**Work item:**
What you return should be the lines of the data containing "commit", each in full.

((

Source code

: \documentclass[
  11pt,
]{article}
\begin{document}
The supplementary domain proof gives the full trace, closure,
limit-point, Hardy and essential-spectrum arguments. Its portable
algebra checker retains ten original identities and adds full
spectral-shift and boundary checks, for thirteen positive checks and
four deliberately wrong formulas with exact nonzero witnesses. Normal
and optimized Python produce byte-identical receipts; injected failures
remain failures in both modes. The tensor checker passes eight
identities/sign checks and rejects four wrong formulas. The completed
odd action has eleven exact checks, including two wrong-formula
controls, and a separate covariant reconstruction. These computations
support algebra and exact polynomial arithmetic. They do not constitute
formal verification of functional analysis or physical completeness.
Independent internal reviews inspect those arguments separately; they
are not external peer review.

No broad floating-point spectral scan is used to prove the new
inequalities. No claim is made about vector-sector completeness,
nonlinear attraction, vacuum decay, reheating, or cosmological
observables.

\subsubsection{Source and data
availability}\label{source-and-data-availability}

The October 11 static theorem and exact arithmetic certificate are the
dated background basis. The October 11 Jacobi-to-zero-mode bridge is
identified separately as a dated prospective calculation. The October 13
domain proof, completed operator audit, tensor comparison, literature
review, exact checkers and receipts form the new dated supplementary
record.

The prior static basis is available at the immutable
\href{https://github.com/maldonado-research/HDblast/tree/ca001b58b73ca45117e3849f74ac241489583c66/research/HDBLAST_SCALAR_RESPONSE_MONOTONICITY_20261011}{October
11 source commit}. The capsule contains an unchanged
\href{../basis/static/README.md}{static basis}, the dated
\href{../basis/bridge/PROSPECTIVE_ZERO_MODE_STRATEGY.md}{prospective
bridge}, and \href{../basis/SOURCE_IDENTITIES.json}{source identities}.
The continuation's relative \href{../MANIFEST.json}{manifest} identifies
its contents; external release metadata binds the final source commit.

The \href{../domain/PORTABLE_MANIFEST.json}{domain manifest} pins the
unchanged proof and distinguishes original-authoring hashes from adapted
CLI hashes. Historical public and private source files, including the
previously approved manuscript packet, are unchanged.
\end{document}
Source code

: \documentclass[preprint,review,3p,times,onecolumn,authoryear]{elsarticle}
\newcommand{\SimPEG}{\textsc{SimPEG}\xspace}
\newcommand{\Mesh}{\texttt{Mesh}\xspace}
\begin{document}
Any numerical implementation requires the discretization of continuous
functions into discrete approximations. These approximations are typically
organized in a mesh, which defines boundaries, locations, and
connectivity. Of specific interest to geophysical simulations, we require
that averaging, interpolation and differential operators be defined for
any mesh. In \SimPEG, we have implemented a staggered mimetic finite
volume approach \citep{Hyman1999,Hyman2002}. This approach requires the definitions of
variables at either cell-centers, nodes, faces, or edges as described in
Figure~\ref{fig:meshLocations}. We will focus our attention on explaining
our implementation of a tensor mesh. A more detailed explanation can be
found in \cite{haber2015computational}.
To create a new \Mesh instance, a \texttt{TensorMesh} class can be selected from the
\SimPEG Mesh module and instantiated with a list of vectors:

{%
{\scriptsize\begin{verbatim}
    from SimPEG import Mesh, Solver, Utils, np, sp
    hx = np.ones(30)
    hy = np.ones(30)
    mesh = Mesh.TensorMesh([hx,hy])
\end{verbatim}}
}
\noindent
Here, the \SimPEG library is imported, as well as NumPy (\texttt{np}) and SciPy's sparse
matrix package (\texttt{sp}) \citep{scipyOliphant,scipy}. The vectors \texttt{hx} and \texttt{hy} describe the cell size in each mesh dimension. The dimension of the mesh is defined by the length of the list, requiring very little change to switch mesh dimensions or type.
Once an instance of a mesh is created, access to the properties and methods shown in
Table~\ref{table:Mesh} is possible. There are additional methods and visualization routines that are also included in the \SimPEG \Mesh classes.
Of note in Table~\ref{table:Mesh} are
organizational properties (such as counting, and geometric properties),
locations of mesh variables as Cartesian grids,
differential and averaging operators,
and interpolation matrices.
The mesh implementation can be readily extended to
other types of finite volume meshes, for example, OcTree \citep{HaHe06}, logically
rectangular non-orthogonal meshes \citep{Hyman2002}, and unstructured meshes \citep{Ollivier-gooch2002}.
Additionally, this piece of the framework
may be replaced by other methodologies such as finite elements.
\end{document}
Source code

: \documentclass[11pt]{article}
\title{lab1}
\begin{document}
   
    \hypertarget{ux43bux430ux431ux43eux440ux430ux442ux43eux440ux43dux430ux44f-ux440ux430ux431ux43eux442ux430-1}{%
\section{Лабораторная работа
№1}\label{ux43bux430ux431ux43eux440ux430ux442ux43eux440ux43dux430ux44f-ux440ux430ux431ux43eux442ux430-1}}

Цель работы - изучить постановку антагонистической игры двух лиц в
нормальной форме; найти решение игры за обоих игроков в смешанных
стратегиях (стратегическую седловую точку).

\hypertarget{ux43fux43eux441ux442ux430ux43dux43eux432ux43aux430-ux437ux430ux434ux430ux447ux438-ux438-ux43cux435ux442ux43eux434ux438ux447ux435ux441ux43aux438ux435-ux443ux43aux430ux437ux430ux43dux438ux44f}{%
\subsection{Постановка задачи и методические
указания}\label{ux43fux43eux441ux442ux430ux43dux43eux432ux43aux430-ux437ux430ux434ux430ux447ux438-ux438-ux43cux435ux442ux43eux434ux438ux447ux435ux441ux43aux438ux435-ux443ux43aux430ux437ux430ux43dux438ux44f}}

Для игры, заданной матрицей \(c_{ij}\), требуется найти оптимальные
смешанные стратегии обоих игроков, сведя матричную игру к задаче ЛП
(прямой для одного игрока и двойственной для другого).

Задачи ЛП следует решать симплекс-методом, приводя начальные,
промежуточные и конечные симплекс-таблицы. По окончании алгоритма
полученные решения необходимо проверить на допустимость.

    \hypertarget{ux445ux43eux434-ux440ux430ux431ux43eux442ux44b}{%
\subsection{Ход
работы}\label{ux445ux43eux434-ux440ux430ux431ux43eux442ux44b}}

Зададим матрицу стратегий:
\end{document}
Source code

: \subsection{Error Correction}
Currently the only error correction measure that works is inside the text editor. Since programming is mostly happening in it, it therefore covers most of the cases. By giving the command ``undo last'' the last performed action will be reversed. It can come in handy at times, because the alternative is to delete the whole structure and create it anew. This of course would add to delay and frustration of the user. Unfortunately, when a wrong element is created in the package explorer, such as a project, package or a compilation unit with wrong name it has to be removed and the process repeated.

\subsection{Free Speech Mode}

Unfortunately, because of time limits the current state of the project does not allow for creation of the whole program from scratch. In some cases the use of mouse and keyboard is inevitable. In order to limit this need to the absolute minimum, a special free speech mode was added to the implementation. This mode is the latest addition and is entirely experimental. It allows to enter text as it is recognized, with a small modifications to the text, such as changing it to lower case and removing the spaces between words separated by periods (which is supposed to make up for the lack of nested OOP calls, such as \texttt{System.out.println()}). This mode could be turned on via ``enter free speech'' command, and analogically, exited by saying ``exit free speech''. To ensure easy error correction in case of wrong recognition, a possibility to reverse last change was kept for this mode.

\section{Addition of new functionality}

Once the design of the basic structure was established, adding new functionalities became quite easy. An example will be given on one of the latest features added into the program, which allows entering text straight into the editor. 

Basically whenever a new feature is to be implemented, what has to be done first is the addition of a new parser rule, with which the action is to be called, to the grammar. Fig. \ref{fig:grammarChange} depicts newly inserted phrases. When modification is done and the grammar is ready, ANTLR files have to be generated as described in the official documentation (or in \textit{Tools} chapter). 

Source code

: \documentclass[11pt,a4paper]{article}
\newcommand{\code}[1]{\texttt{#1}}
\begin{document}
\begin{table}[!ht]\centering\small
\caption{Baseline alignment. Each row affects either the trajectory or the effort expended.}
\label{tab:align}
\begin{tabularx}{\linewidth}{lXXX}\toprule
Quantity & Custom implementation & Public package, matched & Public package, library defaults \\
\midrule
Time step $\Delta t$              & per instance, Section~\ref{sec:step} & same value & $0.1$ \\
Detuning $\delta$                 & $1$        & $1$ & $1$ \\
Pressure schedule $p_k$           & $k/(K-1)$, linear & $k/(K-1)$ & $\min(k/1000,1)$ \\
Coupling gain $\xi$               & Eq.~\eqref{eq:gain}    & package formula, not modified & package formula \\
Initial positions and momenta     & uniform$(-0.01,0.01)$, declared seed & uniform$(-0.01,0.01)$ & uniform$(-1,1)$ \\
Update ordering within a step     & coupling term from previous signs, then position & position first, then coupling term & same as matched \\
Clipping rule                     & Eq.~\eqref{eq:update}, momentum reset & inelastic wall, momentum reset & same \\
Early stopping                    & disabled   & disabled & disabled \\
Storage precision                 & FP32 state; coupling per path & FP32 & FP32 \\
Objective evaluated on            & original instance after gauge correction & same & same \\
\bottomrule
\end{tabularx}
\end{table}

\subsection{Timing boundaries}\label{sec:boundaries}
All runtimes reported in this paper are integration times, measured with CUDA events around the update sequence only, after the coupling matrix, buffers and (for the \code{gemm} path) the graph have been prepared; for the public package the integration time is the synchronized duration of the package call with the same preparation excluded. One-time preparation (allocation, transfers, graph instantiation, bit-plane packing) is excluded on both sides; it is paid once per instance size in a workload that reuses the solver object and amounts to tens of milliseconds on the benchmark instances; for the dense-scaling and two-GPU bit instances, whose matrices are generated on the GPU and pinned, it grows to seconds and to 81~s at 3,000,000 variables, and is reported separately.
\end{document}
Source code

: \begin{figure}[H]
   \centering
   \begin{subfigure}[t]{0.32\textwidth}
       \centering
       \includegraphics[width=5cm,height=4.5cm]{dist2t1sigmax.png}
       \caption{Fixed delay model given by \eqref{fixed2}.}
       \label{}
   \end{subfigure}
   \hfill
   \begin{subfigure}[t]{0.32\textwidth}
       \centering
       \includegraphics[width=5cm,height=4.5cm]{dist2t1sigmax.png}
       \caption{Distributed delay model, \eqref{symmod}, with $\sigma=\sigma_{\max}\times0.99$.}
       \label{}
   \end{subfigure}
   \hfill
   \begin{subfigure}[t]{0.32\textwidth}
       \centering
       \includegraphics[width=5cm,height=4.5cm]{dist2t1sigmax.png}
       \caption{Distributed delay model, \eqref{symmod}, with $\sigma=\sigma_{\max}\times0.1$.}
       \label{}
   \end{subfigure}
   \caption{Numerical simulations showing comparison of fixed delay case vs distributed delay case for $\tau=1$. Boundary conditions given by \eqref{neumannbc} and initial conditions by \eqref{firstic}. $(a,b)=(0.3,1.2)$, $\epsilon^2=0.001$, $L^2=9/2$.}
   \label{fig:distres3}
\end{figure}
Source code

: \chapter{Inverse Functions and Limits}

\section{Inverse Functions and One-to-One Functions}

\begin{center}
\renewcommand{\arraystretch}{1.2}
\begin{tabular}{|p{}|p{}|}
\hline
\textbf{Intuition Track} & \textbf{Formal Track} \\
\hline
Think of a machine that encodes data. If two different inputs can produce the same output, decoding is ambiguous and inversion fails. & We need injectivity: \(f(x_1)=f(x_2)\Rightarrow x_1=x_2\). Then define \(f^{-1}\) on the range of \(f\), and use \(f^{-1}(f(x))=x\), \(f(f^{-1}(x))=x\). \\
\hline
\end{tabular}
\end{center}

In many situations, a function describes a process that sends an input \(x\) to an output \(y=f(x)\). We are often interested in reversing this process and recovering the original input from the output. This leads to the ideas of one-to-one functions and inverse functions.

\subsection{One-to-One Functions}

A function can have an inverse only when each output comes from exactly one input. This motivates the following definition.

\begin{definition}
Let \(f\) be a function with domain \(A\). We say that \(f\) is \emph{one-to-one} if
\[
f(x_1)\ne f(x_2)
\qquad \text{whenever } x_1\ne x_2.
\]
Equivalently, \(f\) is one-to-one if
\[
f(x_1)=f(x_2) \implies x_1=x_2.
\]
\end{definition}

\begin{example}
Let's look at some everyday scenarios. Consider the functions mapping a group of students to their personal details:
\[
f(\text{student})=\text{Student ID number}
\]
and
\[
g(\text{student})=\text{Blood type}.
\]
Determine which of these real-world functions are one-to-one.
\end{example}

))

**Your response:**
11 source commit}. The capsule contains an unchanged
its contents; external release metadata binds the final source commit.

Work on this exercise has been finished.